__What you should do__
Word for word, transcribe the data below from the line with "Id | [optional]" to the line with "discovery complete | [optional] [default to false]", keeping both of those lines.
::::
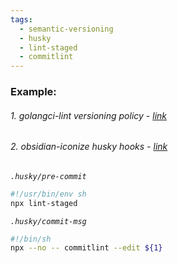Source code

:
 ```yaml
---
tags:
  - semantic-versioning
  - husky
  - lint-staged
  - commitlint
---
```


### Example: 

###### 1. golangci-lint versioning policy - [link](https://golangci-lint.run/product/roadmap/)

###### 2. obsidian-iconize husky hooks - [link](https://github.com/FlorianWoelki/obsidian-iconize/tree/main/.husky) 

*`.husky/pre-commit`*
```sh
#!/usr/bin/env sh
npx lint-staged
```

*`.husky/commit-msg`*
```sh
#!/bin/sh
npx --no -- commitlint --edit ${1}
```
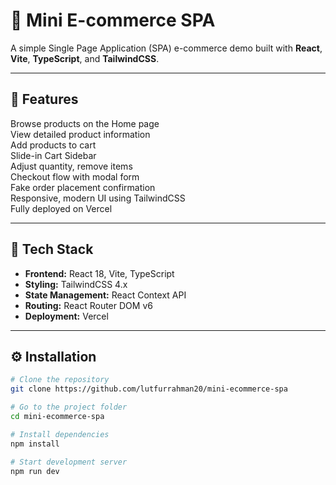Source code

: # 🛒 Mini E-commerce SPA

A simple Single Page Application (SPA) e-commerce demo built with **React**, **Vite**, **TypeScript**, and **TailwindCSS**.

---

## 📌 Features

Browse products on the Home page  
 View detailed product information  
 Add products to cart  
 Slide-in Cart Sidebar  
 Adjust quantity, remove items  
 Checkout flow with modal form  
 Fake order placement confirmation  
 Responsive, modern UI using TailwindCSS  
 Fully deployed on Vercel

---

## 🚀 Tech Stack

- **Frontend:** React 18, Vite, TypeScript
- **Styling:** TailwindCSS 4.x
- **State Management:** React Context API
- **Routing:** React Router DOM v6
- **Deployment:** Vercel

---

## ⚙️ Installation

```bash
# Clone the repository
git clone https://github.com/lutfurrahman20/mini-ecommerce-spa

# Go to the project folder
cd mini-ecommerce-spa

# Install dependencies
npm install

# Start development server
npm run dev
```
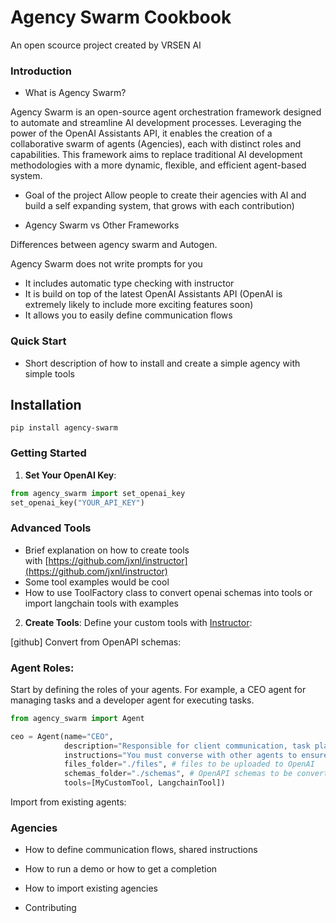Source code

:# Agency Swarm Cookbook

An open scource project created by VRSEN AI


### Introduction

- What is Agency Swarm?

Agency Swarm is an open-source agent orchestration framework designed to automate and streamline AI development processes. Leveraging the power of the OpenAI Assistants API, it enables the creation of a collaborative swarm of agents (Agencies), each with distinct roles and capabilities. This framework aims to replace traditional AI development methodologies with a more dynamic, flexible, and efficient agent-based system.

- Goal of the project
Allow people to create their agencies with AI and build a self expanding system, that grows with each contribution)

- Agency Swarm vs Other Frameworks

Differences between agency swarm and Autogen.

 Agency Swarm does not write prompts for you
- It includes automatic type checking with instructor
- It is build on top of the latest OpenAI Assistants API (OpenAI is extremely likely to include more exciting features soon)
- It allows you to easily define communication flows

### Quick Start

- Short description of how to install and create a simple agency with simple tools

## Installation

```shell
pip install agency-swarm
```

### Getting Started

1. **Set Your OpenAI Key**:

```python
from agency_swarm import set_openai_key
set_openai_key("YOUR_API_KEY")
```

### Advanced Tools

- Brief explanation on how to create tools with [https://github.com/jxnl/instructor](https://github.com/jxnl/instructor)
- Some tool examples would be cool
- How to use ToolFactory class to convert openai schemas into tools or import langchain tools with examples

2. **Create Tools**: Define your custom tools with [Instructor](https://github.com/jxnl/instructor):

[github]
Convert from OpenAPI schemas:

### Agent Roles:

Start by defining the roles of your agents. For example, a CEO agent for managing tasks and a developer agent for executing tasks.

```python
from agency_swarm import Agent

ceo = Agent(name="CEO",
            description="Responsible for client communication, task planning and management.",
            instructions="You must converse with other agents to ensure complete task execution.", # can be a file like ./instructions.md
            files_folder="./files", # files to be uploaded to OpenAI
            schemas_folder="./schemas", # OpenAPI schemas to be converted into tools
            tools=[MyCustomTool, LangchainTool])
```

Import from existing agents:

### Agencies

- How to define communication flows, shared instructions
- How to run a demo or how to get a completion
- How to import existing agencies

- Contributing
::::
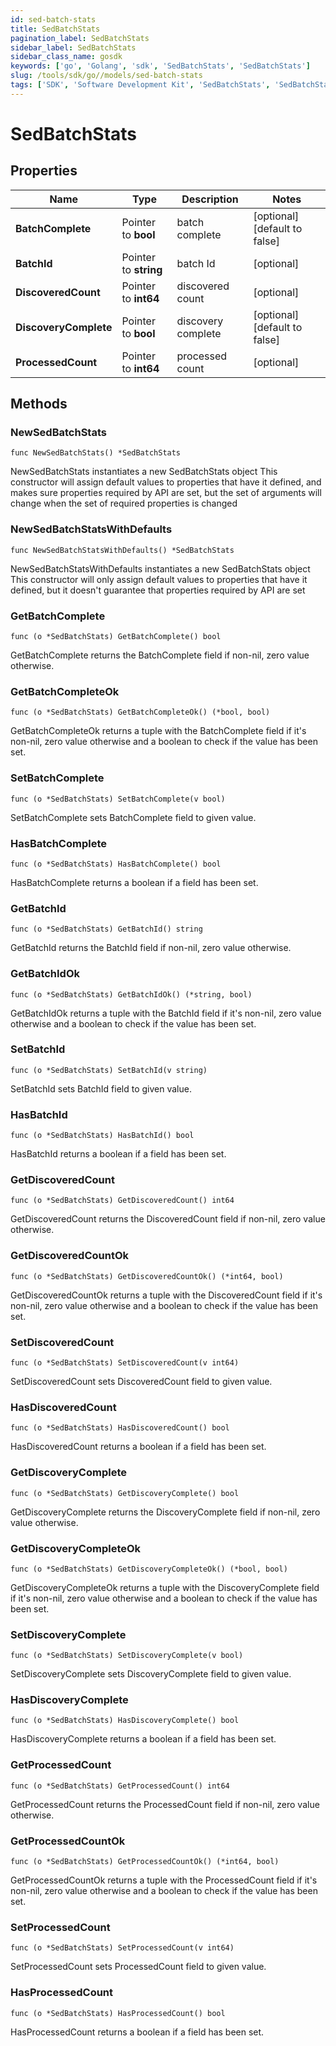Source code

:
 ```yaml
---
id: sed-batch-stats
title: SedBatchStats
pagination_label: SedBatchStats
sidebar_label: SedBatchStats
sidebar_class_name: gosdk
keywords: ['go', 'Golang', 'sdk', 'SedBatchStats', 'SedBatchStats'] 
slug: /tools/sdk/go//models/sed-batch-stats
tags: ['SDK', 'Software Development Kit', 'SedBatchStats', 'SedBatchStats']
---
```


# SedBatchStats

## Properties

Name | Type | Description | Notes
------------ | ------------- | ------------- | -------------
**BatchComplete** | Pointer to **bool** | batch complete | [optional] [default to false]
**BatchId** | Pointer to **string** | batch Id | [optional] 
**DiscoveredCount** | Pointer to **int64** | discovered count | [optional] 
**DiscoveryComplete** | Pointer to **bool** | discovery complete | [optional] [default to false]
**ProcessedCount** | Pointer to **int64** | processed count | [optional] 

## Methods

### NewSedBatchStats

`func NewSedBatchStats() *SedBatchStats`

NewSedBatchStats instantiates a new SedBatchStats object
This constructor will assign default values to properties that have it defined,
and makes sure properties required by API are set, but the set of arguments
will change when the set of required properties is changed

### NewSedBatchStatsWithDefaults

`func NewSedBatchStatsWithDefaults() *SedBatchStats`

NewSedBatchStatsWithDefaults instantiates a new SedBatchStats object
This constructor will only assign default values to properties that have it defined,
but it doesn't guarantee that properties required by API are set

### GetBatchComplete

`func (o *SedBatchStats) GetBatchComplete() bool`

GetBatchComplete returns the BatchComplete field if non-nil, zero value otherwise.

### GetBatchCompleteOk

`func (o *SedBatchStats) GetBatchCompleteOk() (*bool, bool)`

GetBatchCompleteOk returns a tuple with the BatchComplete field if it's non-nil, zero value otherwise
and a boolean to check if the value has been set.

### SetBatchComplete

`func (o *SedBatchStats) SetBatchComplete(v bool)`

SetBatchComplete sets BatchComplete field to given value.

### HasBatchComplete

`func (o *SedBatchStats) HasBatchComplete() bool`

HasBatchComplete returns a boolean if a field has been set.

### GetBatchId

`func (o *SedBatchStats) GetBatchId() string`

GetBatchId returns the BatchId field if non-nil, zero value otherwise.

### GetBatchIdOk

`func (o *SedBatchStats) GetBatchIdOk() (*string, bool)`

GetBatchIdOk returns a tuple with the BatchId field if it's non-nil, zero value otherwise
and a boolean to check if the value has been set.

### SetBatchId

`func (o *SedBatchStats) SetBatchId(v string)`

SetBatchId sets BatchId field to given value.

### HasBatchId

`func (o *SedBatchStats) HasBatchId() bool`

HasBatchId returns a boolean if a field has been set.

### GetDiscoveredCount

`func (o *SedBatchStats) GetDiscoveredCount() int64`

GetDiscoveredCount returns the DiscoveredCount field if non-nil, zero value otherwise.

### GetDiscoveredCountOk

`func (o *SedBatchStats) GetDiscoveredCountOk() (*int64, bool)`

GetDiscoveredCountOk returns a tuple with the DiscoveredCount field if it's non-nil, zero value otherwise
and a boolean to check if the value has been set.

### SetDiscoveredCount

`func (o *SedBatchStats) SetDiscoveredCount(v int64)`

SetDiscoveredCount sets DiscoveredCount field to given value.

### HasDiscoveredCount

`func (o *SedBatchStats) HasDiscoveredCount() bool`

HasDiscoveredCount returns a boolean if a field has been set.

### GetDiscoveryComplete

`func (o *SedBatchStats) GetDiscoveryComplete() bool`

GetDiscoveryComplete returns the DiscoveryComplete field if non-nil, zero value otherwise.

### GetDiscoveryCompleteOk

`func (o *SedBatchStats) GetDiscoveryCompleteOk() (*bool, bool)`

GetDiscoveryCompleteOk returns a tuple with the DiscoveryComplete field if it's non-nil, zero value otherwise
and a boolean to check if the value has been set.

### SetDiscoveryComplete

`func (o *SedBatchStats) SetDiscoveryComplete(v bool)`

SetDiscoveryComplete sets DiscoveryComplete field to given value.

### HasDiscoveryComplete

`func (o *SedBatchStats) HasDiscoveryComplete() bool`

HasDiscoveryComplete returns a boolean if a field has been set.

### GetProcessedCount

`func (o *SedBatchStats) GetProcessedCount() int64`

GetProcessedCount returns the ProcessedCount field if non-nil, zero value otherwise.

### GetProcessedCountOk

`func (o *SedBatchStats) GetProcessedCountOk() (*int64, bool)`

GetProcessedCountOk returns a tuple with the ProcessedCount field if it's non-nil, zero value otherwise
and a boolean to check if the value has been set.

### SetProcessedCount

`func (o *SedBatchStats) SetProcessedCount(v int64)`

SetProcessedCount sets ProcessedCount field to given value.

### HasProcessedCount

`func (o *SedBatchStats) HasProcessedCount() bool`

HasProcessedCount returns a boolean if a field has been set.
::::
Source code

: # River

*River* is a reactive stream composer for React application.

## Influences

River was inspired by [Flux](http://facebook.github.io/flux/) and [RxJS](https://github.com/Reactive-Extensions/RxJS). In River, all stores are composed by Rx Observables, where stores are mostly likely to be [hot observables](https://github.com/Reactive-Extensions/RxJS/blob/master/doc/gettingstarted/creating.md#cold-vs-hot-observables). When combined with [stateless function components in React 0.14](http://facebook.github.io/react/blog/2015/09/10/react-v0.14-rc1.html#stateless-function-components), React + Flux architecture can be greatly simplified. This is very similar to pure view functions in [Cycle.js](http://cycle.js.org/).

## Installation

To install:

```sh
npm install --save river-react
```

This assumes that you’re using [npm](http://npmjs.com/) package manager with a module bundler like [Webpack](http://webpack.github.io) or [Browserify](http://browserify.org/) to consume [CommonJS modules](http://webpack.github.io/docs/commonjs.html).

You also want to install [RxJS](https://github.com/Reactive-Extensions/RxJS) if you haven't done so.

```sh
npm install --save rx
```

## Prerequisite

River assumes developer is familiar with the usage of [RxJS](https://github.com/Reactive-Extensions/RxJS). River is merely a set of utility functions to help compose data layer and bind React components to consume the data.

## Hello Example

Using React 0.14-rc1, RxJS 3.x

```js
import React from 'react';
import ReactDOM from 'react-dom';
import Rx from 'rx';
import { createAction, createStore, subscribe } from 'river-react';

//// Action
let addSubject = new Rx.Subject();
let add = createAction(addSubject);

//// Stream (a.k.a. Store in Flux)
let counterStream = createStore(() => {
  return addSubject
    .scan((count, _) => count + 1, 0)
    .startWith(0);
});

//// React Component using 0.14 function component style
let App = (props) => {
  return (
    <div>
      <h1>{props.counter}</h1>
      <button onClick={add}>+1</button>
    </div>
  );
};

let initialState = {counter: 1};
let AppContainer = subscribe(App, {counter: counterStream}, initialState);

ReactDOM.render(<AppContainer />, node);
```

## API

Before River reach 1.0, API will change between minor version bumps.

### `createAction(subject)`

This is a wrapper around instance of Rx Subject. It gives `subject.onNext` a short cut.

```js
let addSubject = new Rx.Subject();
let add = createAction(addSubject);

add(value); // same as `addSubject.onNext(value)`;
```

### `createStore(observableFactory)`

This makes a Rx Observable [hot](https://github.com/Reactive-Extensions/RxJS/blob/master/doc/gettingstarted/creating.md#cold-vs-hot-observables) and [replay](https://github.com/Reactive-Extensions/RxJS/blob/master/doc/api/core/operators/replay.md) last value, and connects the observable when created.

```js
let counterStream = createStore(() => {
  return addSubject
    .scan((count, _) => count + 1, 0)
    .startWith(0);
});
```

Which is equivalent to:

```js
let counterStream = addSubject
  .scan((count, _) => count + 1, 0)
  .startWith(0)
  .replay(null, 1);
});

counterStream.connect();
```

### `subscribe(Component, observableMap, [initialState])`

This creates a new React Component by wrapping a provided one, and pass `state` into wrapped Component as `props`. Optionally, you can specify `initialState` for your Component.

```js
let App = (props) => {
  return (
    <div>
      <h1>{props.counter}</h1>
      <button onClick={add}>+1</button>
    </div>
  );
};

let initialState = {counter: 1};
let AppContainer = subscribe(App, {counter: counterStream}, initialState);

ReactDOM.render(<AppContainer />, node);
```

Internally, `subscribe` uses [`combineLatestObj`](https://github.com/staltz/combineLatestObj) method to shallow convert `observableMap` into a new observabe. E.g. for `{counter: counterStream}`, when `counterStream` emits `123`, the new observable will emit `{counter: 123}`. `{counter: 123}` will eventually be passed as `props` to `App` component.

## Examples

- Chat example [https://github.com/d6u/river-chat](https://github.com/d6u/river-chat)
::::
__Exercise answer__
**BatchId** | Pointer to **string** | batch Id | [optional] 
**DiscoveredCount** | Pointer to **int64** | discovered count | [optional] 
**DiscoveryComplete** | Pointer to **bool** | discovery complete | [optional] [default to false]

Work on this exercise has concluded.